Stored items:
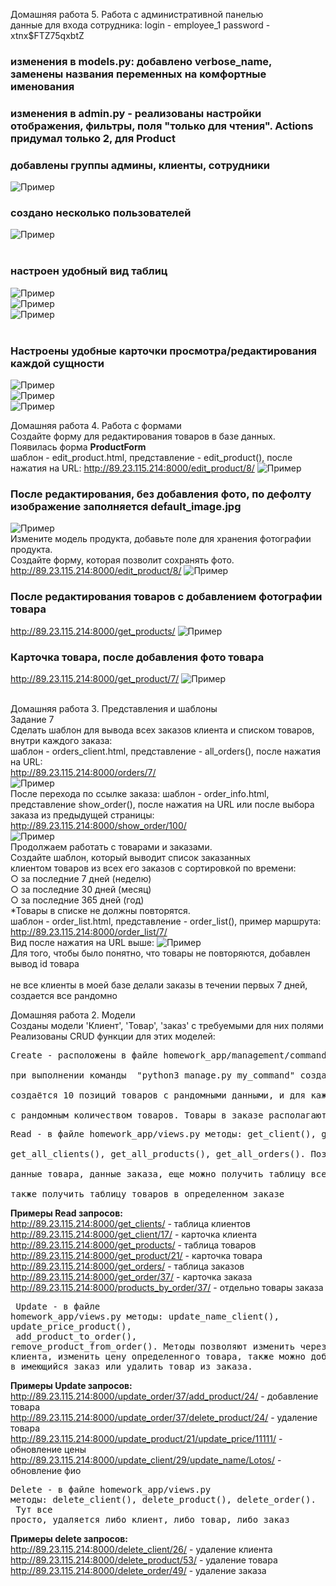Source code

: Домашняя работа 5. Работа с административной панелью <br>
данные для входа сотрудника:
login - employee_1
password - xtnx$FTZ75qxbtZ
### изменения в models.py: добавлено verbose_name, заменены названия переменных на комфортные именования
### изменения в admin.py - реализованы настройки отображения, фильтры, поля "только для чтения". Actions придумал только 2, для Product
### добавлены группы админы, клиенты, сотрудники
![Пример](images/admin_django/admin_groups.png) <br>
### создано несколько пользователей
![Пример](images/admin_django/admin_users.png) <br> <br>

### настроен удобный вид таблиц
![Пример](images/admin_django/admin_clients.png) <br>
![Пример](images/admin_django/admin_orders.png) <br>
![Пример](images/admin_django/admin_products.png) <br> <br>

### Настроены удобные карточки просмотра/редактирования каждой сущности
![Пример](images/admin_django/admin_client.png) <br>
![Пример](images/admin_django/admin_order.png) <br>
![Пример](images/admin_django/admin_product.png) <br>



Домашняя работа 4. Работа с формами <br>
Создайте форму для редактирования товаров в базе
данных. <br>
Появилась форма **ProductForm** <br>
шаблон - edit_product.html, представление - edit_product(), после нажатия на URL:
http://89.23.115.214:8000/edit_product/8/
![Пример](images/edit_product.png) <br>
### После редактирования, без добавления фото, по дефолту изображение заполняется default_image.jpg
![Пример](images/products_without_image.png) <br>
Измените модель продукта, добавьте поле для хранения
фотографии продукта. <br>
Создайте форму, которая позволит сохранять фото. <br>
http://89.23.115.214:8000/edit_product/8/
![Пример](images/edit_product.png) <br>
### После редактирования товаров с добавлением фотографии товара
http://89.23.115.214:8000/get_products/
![Пример](images/all_products.png) <br> 
### Карточка товара, после добавления фото товара
http://89.23.115.214:8000/get_product/7/
![Пример](images/product.png)<br> <br>



Домашняя работа 3. Представления и шаблоны <br>
Задание 7 <br>
Сделать шаблон для вывода всех заказов клиента и списком товаров, внутри каждого заказа: <br>
шаблон - orders_client.html, представление - all_orders(), после нажатия на URL: <br>
http://89.23.115.214:8000/orders/7/ <br>
![Пример](images/orders_client.png) <br>
После перехода по ссылке заказа: шаблон - order_info.html, представление show_order(), 
после нажатия на URL или после выбора заказа из предыдущей страницы: <br>
http://89.23.115.214:8000/show_order/100/ <br>
![Пример](images/order_100.png) <br>
Продолжаем работать с товарами и заказами. <br>
Создайте шаблон, который выводит список заказанных <br>
клиентом товаров из всех его заказов с сортировкой по
времени: <br>
○ за последние 7 дней (неделю) <br>
○ за последние 30 дней (месяц) <br>
○ за последние 365 дней (год) <br>
*Товары в списке не должны повторятся. <br>
шаблон - order_list.html, представление -  order_list(), пример маршрута: <br>
http://89.23.115.214:8000/order_list/7/ <br>
Вид после нажатия на URL выше:
![Пример](images/view.png) <br>
Для того, чтобы было понятно, что товары не повторяются, добавлен вывод id товара <br><br>
не все клиенты в моей базе делали заказы в течении первых 7 дней, создается все рандомно

Домашняя работа 2. Модели <br>
Созданы модели 'Клиент', 'Товар', 'заказ' с требуемыми для них полями <br>
Реализованы CRUD функции для этих моделей: <br>
<pre>Create - расположены в файле homework_app/management/commands/my_command.py <br>
при выполнении команды  "python3 manage.py my_command" создаётся 10 клиентов с рандомными данными, <br>
создаётся 10 позиций товаров с рандомными данными, и для каждого клиента создается 1 заказ,  <br>
с рандомным количеством товаров. Товары в заказе располагаются в связующей таблице order.products <br></pre>
<pre>Read - в файле homework_app/views.py методы: get_client(), get_product(), get_order(), products_by_order(), <br>
get_all_clients(), get_all_products(), get_all_orders(). Позволяют через url получить данные клиента,  <br>
данные товара, данные заказа, еще можно получить таблицу всех клиентов или всех товаров или всех заказов.  <br>
также получить таблицу товаров в определенном заказе <br></pre>
**Примеры Read запросов:** <br>
http://89.23.115.214:8000/get_clients/  - таблица клиентов <br>
http://89.23.115.214:8000/get_client/17/  - карточка клиента <br>
http://89.23.115.214:8000/get_products/  - таблица товаров <br>
http://89.23.115.214:8000/get_product/21/  - карточка товара <br>
http://89.23.115.214:8000/get_orders/  - таблица заказов <br>
http://89.23.115.214:8000/get_order/37/  - карточка заказа <br>
http://89.23.115.214:8000/products_by_order/37/  - отдельно товары заказа <br>
    <pre> Update - в файле homework_app/views.py методы: update_name_client(), update_price_product(),  <br>
add_product_to_order(), remove_product_from_order(). Методы позволяют изменить через url: имя клиента, 
изменить цену определенного товара, также можно добавить товар в имеющийся заказ или удалить товар из заказа. <br></pre>
**Примеры Update запросов:** <br>
http://89.23.115.214:8000/update_order/37/add_product/24/  - добавление товара <br>
http://89.23.115.214:8000/update_order/37/delete_product/24/  - удаление товара <br>
http://89.23.115.214:8000/update_product/21/update_price/11111/  - обновление цены <br>
http://89.23.115.214:8000/update_client/29/update_name/Lotos/  - обновление фио <br>
    <pre>Delete - в файле homework_app/views.py методы: delete_client(), delete_product(), delete_order(). <br>
Тут все просто, удаляется либо клиент, либо товар, либо заказ <br></pre>
    **Примеры delete запросов:** <br>
http://89.23.115.214:8000/delete_client/26/  - удаление клиента <br>
http://89.23.115.214:8000/delete_product/53/  - удаление товара <br>
http://89.23.115.214:8000/delete_order/49/  - удаление заказа <br>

PROBLEM DESCRIPTION:
Reproduce only the lines of the records from the start up to and including the line that holds "### изменения в models.py: добавлено"; do not carry over any picture.

SOLUTION BELOW:
Source code

: Домашняя работа 5. Работа с административной панелью <br>
данные для входа сотрудника:
login - employee_1
password - xtnx$FTZ75qxbtZ
### изменения в models.py: добавлено verbose_name, заменены названия переменных на комфортные именования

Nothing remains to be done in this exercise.